The Lansing State Journal reports on proposals to tax health care benefits provided by employers.
Michigan employers have been more generous than most in providing health insurance coverage to their workers, picking up the fifth-highest share of the premium cost, according to the most recent figures available.That benefit has been provided tax-free to employees. But that could change.
The exclusion of employer-provided health care from taxable wages is the nation’s biggest tax benefit. The hundreds of billions of dollars in potential revenue is being eyed as one way to help pay for extending health care coverage.
“We should look at ways to modify the current tax exclusion so that it provides the right incentives,” said Sen. Max Baucus, the Montana Democrat working on a way to pay for changes to the health care system. “We should look at ways to make it fairer and more equitable for everyone.”
Although Americans are generally opposed to taxing health benefits, according to the article, they also seem to be opposed to having to rely on employer-provided health coverage. President Obama has made it clear that his administration also favors individual coverage that doesn’t depend on employment, in order to reduce the number of uninsured in America.
Leveling the playing field between employer-provided health care and individual plans is a good thing, but only if it’s done right. Simultaneous offsetting tax breaks would ensure that Americans’ checkbooks aren’t left any worse off by a policy designed to help increase insurance.

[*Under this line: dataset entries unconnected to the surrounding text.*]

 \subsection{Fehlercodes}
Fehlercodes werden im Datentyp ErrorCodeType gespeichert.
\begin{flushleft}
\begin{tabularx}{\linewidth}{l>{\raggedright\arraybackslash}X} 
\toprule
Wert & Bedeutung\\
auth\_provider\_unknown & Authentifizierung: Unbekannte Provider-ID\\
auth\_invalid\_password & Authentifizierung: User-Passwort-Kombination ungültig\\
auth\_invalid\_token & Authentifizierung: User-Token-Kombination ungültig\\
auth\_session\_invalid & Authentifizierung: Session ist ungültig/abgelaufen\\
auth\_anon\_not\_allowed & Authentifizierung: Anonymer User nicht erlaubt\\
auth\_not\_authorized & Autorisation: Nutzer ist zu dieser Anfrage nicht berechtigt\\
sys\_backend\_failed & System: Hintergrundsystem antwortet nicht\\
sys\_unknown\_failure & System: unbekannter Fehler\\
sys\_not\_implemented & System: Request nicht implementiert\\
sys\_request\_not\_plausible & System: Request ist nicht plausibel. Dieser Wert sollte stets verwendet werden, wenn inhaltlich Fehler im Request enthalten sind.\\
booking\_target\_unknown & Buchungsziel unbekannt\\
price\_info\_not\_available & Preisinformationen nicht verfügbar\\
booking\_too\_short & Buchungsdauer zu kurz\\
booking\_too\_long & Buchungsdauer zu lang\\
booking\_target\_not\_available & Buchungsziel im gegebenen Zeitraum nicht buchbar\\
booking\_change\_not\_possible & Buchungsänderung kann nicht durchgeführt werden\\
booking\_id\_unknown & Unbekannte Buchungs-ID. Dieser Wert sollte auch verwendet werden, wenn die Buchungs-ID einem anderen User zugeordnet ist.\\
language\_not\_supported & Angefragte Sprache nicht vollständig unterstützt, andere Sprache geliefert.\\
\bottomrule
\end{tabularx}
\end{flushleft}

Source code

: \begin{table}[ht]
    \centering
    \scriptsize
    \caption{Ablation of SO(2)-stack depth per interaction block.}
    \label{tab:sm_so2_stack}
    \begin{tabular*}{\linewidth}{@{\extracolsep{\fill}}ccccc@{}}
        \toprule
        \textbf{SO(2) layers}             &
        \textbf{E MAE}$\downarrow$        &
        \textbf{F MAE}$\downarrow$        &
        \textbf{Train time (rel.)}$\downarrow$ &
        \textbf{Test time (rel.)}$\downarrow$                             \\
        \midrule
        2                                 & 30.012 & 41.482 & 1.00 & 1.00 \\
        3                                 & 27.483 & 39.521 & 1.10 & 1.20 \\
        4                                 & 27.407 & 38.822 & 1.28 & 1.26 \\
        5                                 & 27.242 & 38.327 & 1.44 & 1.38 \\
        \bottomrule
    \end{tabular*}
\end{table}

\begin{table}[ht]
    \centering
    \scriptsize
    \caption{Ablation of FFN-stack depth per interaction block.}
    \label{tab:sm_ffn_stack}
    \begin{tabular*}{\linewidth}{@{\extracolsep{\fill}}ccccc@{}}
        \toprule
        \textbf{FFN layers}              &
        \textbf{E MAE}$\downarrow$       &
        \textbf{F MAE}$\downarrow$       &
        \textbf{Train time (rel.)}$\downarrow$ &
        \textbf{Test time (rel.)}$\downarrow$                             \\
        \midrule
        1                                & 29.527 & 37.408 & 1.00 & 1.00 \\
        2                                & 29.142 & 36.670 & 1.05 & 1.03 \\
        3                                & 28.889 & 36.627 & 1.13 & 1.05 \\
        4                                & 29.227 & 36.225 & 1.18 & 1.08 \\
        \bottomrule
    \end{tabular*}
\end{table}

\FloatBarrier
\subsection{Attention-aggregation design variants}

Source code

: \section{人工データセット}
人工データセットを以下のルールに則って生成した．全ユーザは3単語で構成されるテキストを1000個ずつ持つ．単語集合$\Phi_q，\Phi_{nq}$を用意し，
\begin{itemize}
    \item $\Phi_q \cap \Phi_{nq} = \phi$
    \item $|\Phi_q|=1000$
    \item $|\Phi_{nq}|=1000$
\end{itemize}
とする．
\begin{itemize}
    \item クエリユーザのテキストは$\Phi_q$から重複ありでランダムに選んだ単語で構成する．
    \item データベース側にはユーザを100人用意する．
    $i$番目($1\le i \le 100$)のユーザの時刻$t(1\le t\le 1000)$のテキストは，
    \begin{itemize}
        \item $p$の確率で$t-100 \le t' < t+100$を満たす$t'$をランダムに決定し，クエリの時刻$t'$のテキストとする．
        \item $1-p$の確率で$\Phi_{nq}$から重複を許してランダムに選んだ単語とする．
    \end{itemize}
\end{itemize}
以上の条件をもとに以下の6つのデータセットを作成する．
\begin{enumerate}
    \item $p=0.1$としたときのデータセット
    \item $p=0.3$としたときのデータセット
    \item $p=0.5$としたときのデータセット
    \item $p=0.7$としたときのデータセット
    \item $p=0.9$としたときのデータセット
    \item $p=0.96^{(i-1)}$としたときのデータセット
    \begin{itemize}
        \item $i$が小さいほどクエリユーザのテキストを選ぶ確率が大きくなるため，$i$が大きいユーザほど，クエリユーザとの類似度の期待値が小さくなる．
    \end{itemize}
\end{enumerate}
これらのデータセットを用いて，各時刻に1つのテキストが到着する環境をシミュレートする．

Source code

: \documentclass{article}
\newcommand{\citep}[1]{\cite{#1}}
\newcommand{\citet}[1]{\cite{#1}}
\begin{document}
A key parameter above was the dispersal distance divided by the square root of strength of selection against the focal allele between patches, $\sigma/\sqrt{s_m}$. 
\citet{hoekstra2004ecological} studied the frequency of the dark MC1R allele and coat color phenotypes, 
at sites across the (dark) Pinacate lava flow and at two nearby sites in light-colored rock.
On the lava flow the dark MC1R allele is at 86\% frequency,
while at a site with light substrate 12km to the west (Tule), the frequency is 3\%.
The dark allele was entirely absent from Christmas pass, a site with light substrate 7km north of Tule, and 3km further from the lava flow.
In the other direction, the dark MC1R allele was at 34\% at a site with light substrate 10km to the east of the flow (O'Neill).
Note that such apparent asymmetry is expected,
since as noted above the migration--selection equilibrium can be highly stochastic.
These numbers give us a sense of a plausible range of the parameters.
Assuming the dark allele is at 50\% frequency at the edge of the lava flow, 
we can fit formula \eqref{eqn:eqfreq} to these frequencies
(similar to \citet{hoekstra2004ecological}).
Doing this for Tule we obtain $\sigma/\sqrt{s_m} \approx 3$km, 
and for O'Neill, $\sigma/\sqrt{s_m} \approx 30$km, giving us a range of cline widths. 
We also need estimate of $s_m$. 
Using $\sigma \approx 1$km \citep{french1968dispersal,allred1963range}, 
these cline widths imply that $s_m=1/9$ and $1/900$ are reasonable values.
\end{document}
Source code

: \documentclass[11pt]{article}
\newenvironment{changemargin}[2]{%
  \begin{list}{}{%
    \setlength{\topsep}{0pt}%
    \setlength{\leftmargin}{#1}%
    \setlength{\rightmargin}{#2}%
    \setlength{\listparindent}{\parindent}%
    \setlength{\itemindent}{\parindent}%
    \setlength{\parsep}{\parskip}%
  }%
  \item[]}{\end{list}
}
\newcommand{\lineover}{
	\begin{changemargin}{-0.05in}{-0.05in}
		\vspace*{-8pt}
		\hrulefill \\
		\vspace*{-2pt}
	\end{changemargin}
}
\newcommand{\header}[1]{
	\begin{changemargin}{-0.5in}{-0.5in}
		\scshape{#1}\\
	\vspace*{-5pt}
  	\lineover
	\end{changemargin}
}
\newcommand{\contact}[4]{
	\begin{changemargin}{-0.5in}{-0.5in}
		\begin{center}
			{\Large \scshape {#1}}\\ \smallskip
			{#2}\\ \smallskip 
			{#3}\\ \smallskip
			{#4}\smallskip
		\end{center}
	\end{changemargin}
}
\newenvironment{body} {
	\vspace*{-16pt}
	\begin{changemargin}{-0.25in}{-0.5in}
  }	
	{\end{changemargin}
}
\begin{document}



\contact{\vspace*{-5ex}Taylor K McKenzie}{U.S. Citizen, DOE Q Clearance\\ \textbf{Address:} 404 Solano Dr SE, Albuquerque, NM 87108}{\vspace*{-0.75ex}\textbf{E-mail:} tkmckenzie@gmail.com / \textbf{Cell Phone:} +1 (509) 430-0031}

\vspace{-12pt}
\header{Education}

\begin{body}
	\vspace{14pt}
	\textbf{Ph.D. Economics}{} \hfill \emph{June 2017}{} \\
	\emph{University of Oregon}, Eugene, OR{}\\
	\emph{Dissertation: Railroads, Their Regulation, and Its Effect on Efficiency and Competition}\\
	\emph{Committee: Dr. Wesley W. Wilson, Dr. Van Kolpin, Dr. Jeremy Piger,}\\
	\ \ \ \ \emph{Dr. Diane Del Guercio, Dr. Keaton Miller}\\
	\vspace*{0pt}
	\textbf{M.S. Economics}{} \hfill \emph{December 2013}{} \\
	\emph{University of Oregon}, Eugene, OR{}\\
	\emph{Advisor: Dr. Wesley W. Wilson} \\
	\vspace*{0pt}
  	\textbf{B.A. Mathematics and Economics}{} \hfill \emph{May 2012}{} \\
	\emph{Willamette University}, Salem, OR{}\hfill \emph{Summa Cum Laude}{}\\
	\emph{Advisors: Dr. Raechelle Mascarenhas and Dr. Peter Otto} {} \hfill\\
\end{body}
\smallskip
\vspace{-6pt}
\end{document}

In other words, taking away employers’ ability to deduct employee health insurance benefit costs from their business tax basis is good public policy as long as individuals are simultaneously allowed to deduct the cost of buying their own health insurance from their own personal income tax basis. That is, a tax-break shift, not a tax-break elimination. This is not what the proposals currently under consideration in Congress would do, however.